Olsen had considerable success before the war. During his three seasons in minor league baseball (1937–39), he won 23, 19 and 18 games (losing a total of only 30 contests) before his recall to the Cubs in September 1939. After four scoreless relief appearances in the closing days of the season, Olsen then made the Cubs' 1940 roster and, after more success as a reliever, began taking a regular turn in the Chicago starting rotation in July 1940. On August 22, he threw a complete-game, two-hit shutout against the Brooklyn Dodgers, contributing two hits to the winning cause himself as the Cubs won, 5–0, at Wrigley Field. He would throw three other shutouts, finishing third in the National League in that category in 1940, post a 13–9 record, and finish fifth in the league in earned run average (2.97), with nine total complete games.
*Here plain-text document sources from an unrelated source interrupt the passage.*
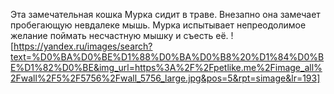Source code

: Эта замечательная кошка Мурка сидит в траве. Внезапно она замечает пробегающую невдалеке мышь. Мурка испытывает непреодолимое желание поймать несчастную мышку и съесть её.
![https://yandex.ru/images/search?text=%D0%BA%D0%BE%D1%88%D0%BA%D0%B8%20%D1%84%D0%BE%D1%82%D0%BE&img_url=https%3A%2F%2Fpetlike.me%2Fimage_all%2Fwall%2F5%2F5756%2Fwall_5756_large.jpg&pos=5&rpt=simage&lr=193]

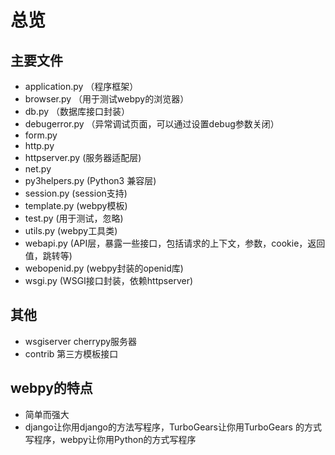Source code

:# 总览

## 主要文件

- application.py  （程序框架）
- browser.py      （用于测试webpy的浏览器）
- db.py （数据库接口封装）
- debugerror.py （异常调试页面，可以通过设置debug参数关闭）
- form.py
- http.py
- httpserver.py  (服务器适配层)
- net.py
- py3helpers.py (Python3 兼容层)
- session.py (session支持)
- template.py (webpy模板)
- test.py (用于测试，忽略)
- utils.py (webpy工具类)
- webapi.py (API层，暴露一些接口，包括请求的上下文，参数，cookie，返回值，跳转等)
- webopenid.py (webpy封装的openid库)
- wsgi.py (WSGI接口封装，依赖httpserver)

## 其他

- wsgiserver cherrypy服务器
- contrib 第三方模板接口

## webpy的特点

- 简单而强大
- django让你用django的方法写程序，TurboGears让你用TurboGears 的方式写程序，webpy让你用Python的方式写程序
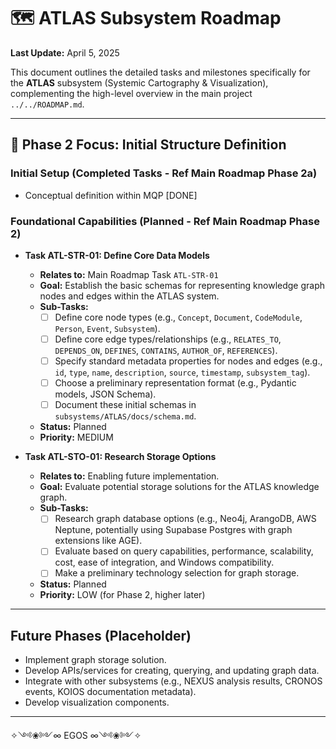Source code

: # 🗺️ ATLAS Subsystem Roadmap

**Last Update:** April 5, 2025

This document outlines the detailed tasks and milestones specifically for the **ATLAS** subsystem (Systemic Cartography & Visualization), complementing the high-level overview in the main project `../../ROADMAP.md`.

---

## 🎯 Phase 2 Focus: Initial Structure Definition

### Initial Setup (Completed Tasks - Ref Main Roadmap Phase 2a)

*   Conceptual definition within MQP [DONE]

### Foundational Capabilities (Planned - Ref Main Roadmap Phase 2)

*   **Task ATL-STR-01: Define Core Data Models**
    *   **Relates to:** Main Roadmap Task `ATL-STR-01`
    *   **Goal:** Establish the basic schemas for representing knowledge graph nodes and edges within the ATLAS system.
    *   **Sub-Tasks:**
        *   [ ] Define core node types (e.g., `Concept`, `Document`, `CodeModule`, `Person`, `Event`, `Subsystem`).
        *   [ ] Define core edge types/relationships (e.g., `RELATES_TO`, `DEPENDS_ON`, `DEFINES`, `CONTAINS`, `AUTHOR_OF`, `REFERENCES`).
        *   [ ] Specify standard metadata properties for nodes and edges (e.g., `id`, `type`, `name`, `description`, `source`, `timestamp`, `subsystem_tag`).
        *   [ ] Choose a preliminary representation format (e.g., Pydantic models, JSON Schema).
        *   [ ] Document these initial schemas in `subsystems/ATLAS/docs/schema.md`.
    *   **Status:** Planned
    *   **Priority:** MEDIUM

*   **Task ATL-STO-01: Research Storage Options**
    *   **Relates to:** Enabling future implementation.
    *   **Goal:** Evaluate potential storage solutions for the ATLAS knowledge graph.
    *   **Sub-Tasks:**
        *   [ ] Research graph database options (e.g., Neo4j, ArangoDB, AWS Neptune, potentially using Supabase Postgres with graph extensions like AGE).
        *   [ ] Evaluate based on query capabilities, performance, scalability, cost, ease of integration, and Windows compatibility.
        *   [ ] Make a preliminary technology selection for graph storage.
    *   **Status:** Planned
    *   **Priority:** LOW (for Phase 2, higher later)

---

## Future Phases (Placeholder)

*   Implement graph storage solution.
*   Develop APIs/services for creating, querying, and updating graph data.
*   Integrate with other subsystems (e.g., NEXUS analysis results, CRONOS events, KOIOS documentation metadata).
*   Develop visualization components.

---

✧༺❀༻∞ EGOS ∞༺❀༻✧
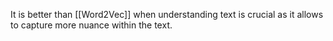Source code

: It is better than [[Word2Vec]] when understanding text is crucial as it allows to capture more nuance within the text.

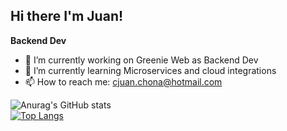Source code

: ## Hi there I'm Juan!
**Backend Dev**

- 🔭 I’m currently working on Greenie Web as Backend Dev
- 🌱 I’m currently learning Microservices and cloud integrations
- 📫 How to reach me: cjuan.chona@hotmail.com

![Anurag's GitHub stats](https://github-readme-stats.vercel.app/api?username=JuancitoCH&show_icons=true&theme=cobalt&bg_color=00000000)  
[![Top Langs](https://github-readme-stats.vercel.app/api/top-langs/?username=JuancitoCH&theme=cobalt&bg_color=00000000&layout=compact)](https://github.com/anuraghazra/github-readme-stats)

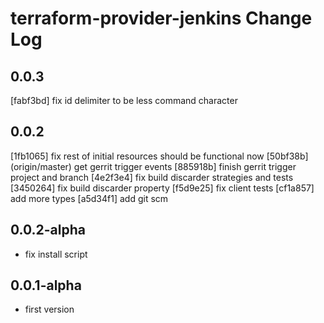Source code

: # terraform-provider-jenkins Change Log

## 0.0.3

[fabf3bd] fix id delimiter to be less command character

## 0.0.2

[1fb1065] fix rest of initial resources should be functional now
[50bf38b] (origin/master) get gerrit trigger events
[885918b] finish gerrit trigger project and branch
[4e2f3e4] fix build discarder strategies and tests
[3450264] fix build discarder property
[f5d9e25] fix client tests
[cf1a857] add more types
[a5d34f1] add git scm

## 0.0.2-alpha

- fix install script

## 0.0.1-alpha

- first version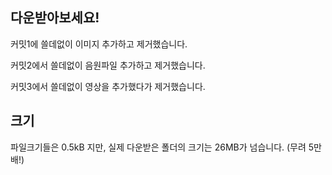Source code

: ## 다운받아보세요!

커밋1에 쓸데없이 이미지 추가하고 제거했습니다.

커밋2에서 쓸데없이 음원파일 추가하고 제거했습니다.

커밋3에서 쓸데없이 영상을 추가했다가 제거했습니다.

## 크기

파일크기들은 0.5kB 지만, 실제 다운받은 폴더의 크기는 26MB가 넘습니다.
(무려 5만배!)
In 1941, Olsen won ten of 18 decisions in 37 games pitched and 23 starting assignments, with ten more complete games and a 3.15 earned run average. His performance declined somewhat in 1942, as he posted a losing record and his ERA climbed to 4.49. He then entered military service, returning for the 1946 season. But he was plagued by a sore arm and was able to appear in only seven more professional games, five with the 1946 Cubs and two more in the minors in 1947. He died in Maywood, Illinois, at the age of 71.

During his Major League career, Olsen gave up 547 hits and 192 bases on balls in 516 innings pitched, with 201 strikeouts, 23 complete games, seven shutouts and two saves. Sixty of his 112 games pitched came as a starter.

Olsen was a better than average hitting pitcher in his brief major league career, posting a .231 batting average (39-for-169) with 16 runs, 1 home run and 14 RBI. Defensively, he was above average, recording a .988 fielding percentage, committing only 2 errors in 169 total chances.